Does $\sum\frac{\sin n}{n}$ converge? [duplicate]

Solution 1:

You can use Dirichlet's test: the sequence $\frac{1}{n}$ is decreasingly converging to $0$, so you have to prove that $$ S_n=\sum_{k=1}^n \sin k $$ is bounded.

Here is a quick way to prove it: using $S_n = \Im(\sum_{k=1}^n e^{ik})$ and the inequality $|\Im(z)| \leq |z|$, we have $$ |S_n| \leq \left|e^i\frac{1-e^{in}}{1-e^i}\right| \leq \frac{2}{|1-e^i|} < \infty. $$

Solution 2:

Hint: I found this hint from my old notes. I hope it helps you.

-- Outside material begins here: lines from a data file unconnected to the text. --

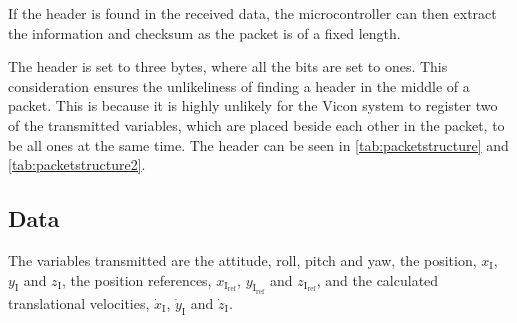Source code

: If the header is found in the received data, the microcontroller can then extract the information and checksum as the packet is of a fixed length. 

The header is set to three bytes, where all the bits are set to ones. This consideration ensures the unlikeliness of finding a header in the middle of a packet. This is because it is highly unlikely for the Vicon system to register two of the transmitted variables, which are placed beside each other in the packet, to be all ones at the same time. The header can be seen in \autoref{tab:packetstructure} and \autoref{tab:packetstructure2}.

\subsection{Data}
The variables transmitted are the attitude, roll, pitch and yaw, the position, $x_{\mathrm{I}}$, $y_{\mathrm{I}}$ and $z_{\mathrm{I}}$, the position references, $x_{\mathrm{I_{ref}}}$, $y_{\mathrm{I_{ref}}}$ and $z_{\mathrm{I_{ref}}}$, and the calculated translational velocities, $\dot{x}_{\mathrm{I}}$, $\dot{y}_{\mathrm{I}}$ and $\dot{z}_{\mathrm{I}}$. 

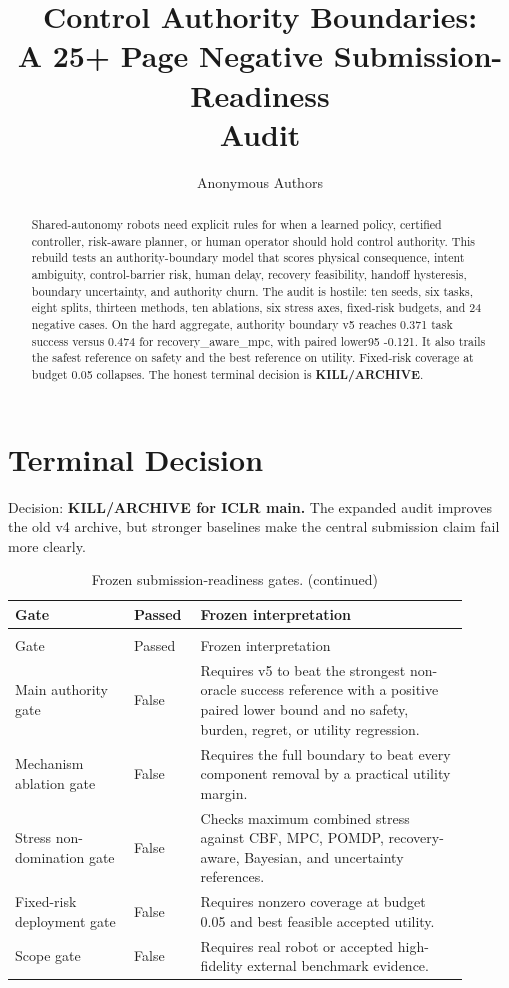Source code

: \documentclass{article}
\title{Control Authority Boundaries:\\A 25+ Page Negative Submission-Readiness\\Audit}
\author{Anonymous Authors}
\newcommand{\methodname}{authority boundary v5}
\begin{document}
\maketitle

\begin{abstract}

Shared-autonomy robots need explicit rules for when a learned policy, certified controller, risk-aware planner, or human operator should hold control authority. This rebuild tests an authority-boundary model that scores physical consequence, intent ambiguity, control-barrier risk, human delay, recovery feasibility, handoff hysteresis, boundary uncertainty, and authority churn. The audit is hostile: ten seeds, six tasks, eight splits, thirteen methods, ten ablations, six stress axes, fixed-risk budgets, and 24 negative cases. On the hard aggregate, \methodname{} reaches 0.371 task success versus 0.474 for recovery\_aware\_mpc, with paired lower95 -0.121. It also trails the safest reference on safety and the best reference on utility. Fixed-risk coverage at budget 0.05 collapses. The honest terminal decision is \textbf{KILL/ARCHIVE}.

\end{abstract}

\section{Terminal Decision}

Decision: \textbf{KILL/ARCHIVE for ICLR main.} The expanded audit improves the old v4 archive, but stronger baselines make the central submission claim fail more clearly.

\begin{center}
\scriptsize
\begin{longtable}{p{0.24\linewidth}p{0.12\linewidth}p{0.54\linewidth}}
\caption{Frozen submission-readiness gates.}\label{tab:gates}\\
\toprule
Gate & Passed & Frozen interpretation\\
\midrule
\endfirsthead
\caption[]{Frozen submission-readiness gates. (continued)}\\
\toprule
Gate & Passed & Frozen interpretation\\
\midrule
\endhead
Main authority gate & False & Requires v5 to beat the strongest non-oracle success reference with a positive paired lower bound and no safety, burden, regret, or utility regression.\\
Mechanism ablation gate & False & Requires the full boundary to beat every component removal by a practical utility margin.\\
Stress non-domination gate & False & Checks maximum combined stress against CBF, MPC, POMDP, recovery-aware, Bayesian, and uncertainty references.\\
Fixed-risk deployment gate & False & Requires nonzero coverage at budget 0.05 and best feasible accepted utility.\\
Scope gate & False & Requires real robot or accepted high-fidelity external benchmark evidence.\\
\bottomrule
\end{longtable}
\normalsize
\end{center}
\end{document}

$$\sum_{n=1}^{\infty}\frac{\sin nx}{n}$$ is uniformly convergent in any interval which doesn't include $$0,\pm\pi,\pm 2\pi,...$$

To see this use the Dirichlet test and this fact that $$\sum_{k=1}^{n}\sin kx=\frac{\cos\left(\frac{1}2x\right)-\cos\left(n+\frac{1}2\right)x}{2\sin(x/2)},x\neq0,\pm\pi,\pm 2\pi,...$$

Solution 3:

$\displaystyle \sum \frac{\sin n}{n}$ converges

1. $\displaystyle \sum_{n = 1}^M \sin n$ is bounded always (why?)
2. $\dfrac{1}{n} \to 0$ and is decreasing as $n \to \infty$
3. We can conclude by Dirichlet's Test for convergence, which is sort of a generalization of the 'alternating series test,' that our series converges.
4. This convergence is not absolute. In particular, $\max\{|\sin n|, |\sin (n + 1)|\}> \delta > 0$ for some $\delta$ (not depending on $n$), and so combining every two adjacent terms of the absolute series will diverge by comparison with the harmonic series.